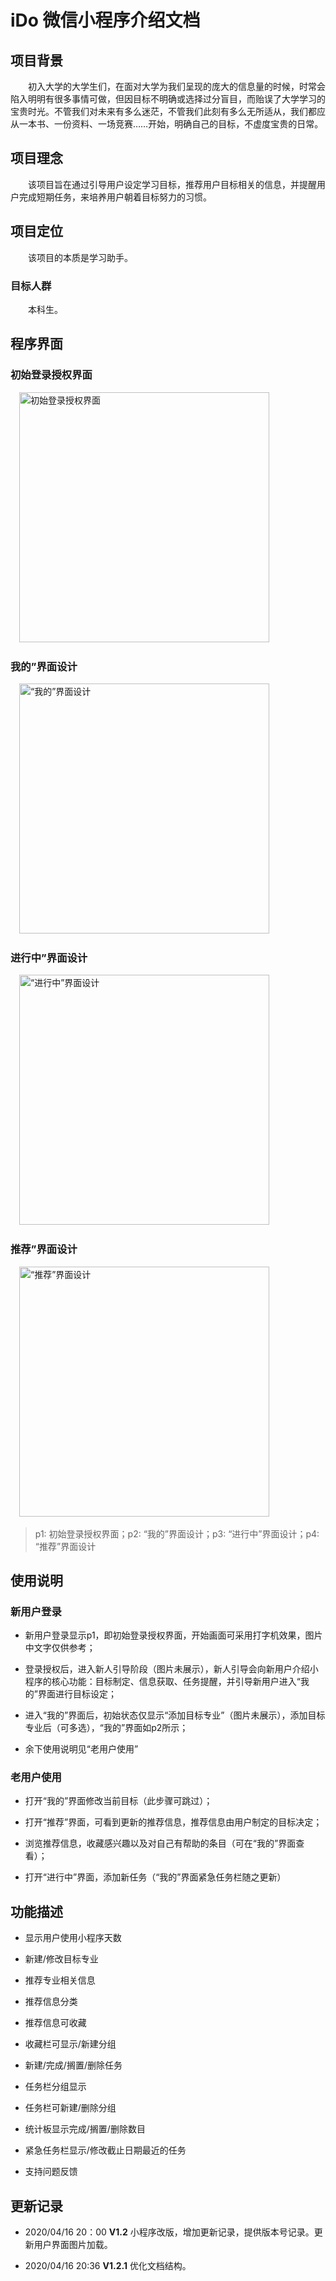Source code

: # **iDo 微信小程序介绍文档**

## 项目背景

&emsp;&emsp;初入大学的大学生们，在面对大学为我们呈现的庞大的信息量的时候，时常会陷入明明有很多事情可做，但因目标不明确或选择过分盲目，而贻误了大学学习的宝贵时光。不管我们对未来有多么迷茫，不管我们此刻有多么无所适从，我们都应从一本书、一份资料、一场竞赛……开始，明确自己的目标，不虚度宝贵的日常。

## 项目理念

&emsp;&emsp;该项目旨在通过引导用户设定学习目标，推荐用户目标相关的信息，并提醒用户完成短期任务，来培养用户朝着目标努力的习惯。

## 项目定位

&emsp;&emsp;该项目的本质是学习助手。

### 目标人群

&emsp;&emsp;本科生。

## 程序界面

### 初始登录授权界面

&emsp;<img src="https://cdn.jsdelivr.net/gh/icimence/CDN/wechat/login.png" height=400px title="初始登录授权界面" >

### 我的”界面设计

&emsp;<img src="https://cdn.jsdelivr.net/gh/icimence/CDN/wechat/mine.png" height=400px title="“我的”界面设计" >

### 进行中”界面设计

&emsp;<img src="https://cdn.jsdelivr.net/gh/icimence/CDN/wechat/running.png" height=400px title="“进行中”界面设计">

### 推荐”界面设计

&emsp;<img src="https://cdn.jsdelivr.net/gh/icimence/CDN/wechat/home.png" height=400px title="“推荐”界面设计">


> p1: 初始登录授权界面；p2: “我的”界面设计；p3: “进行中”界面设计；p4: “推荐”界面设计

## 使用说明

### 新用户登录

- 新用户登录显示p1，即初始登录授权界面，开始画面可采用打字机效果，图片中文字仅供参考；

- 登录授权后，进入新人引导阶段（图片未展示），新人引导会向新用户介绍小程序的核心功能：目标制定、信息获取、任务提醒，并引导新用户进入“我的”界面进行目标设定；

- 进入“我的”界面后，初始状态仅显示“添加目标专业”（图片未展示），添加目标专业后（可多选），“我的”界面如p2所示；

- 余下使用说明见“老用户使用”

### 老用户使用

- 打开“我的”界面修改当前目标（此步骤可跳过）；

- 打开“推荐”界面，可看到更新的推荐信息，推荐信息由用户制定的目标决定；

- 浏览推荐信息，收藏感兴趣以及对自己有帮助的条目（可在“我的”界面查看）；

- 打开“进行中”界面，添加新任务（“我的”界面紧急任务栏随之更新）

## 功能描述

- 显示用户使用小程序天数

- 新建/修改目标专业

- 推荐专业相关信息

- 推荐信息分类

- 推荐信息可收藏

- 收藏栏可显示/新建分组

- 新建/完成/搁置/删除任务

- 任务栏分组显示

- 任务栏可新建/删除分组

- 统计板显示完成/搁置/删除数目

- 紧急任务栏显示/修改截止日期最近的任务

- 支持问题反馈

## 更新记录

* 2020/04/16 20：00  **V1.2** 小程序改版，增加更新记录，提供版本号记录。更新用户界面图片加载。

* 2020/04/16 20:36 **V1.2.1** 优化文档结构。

* * *

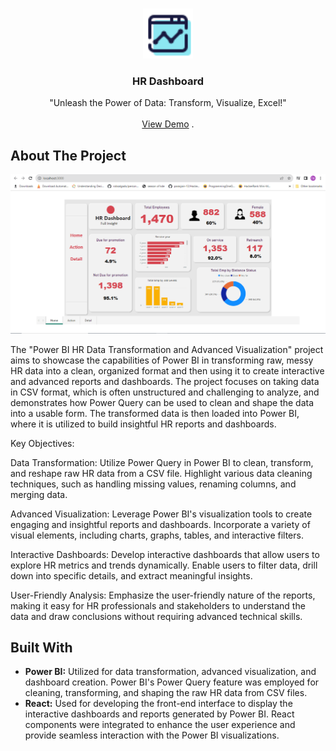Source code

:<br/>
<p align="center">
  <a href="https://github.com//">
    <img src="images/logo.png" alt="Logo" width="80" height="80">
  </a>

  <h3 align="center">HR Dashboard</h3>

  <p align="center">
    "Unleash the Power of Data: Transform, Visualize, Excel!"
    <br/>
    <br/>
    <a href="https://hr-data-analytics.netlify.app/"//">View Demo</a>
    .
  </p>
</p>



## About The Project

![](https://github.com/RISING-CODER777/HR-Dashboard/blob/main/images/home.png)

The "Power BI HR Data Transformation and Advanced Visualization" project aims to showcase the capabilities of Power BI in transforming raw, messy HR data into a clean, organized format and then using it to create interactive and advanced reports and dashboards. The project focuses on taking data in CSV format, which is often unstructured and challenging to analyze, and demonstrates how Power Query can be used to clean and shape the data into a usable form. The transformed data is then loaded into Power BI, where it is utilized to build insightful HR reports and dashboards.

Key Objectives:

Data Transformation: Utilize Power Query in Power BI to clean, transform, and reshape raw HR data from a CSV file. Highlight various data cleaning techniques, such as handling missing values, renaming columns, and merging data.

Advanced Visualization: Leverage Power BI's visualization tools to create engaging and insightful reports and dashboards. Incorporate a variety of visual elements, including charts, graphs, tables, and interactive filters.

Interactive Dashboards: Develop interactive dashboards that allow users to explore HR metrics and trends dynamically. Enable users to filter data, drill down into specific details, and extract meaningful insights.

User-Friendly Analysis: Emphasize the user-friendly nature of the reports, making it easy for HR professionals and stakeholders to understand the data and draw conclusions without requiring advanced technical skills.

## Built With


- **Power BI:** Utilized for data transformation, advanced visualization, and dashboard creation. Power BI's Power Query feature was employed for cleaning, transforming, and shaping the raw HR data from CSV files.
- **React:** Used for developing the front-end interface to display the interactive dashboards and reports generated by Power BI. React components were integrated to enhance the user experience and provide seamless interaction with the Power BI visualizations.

...

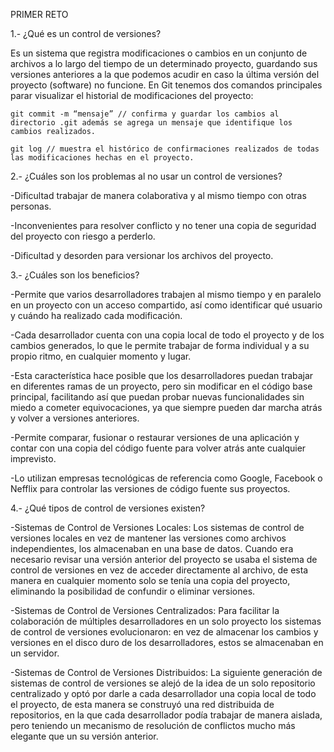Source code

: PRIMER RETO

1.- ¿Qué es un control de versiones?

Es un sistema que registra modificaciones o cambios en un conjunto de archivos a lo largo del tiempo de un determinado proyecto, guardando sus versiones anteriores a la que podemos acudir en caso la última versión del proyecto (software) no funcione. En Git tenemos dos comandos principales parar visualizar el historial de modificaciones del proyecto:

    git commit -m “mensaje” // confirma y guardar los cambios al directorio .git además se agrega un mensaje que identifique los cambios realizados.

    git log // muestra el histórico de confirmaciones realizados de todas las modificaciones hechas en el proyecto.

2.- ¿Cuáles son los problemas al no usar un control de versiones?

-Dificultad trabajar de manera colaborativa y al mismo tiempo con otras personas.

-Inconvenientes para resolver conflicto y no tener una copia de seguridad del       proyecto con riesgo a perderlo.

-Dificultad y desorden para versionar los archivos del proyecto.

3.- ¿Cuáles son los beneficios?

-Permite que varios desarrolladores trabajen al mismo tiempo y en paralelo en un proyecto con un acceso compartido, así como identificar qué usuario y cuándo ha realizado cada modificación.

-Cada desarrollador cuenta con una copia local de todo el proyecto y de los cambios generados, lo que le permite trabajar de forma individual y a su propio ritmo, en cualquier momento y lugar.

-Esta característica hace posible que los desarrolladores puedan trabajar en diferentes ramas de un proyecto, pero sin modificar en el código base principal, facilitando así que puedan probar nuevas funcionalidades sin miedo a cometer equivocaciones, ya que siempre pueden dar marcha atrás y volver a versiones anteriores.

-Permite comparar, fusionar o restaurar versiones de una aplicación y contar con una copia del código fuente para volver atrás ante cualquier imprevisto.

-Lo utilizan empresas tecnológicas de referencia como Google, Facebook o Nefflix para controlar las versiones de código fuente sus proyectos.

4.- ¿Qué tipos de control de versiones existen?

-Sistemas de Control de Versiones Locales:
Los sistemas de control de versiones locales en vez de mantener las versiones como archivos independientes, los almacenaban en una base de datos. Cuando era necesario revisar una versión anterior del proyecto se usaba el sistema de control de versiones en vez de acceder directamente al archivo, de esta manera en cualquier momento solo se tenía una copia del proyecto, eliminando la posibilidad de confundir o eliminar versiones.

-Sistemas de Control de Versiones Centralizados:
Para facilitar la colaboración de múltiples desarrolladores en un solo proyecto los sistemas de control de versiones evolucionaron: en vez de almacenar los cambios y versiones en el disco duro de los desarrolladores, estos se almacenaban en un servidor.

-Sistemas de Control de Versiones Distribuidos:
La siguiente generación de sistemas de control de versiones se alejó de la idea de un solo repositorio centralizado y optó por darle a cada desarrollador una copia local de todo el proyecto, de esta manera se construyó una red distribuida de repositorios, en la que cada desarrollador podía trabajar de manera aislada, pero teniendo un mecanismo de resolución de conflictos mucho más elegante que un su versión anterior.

TASK INSTRUCTIONS ::
Where a line above contains the string "cleaning", copy that line.

RESPONSE AREA ::
Data Transformation: Utilize Power Query in Power BI to clean, transform, and reshape raw HR data from a CSV file. Highlight various data cleaning techniques, such as handling missing values, renaming columns, and merging data.
- **Power BI:** Utilized for data transformation, advanced visualization, and dashboard creation. Power BI's Power Query feature was employed for cleaning, transforming, and shaping the raw HR data from CSV files.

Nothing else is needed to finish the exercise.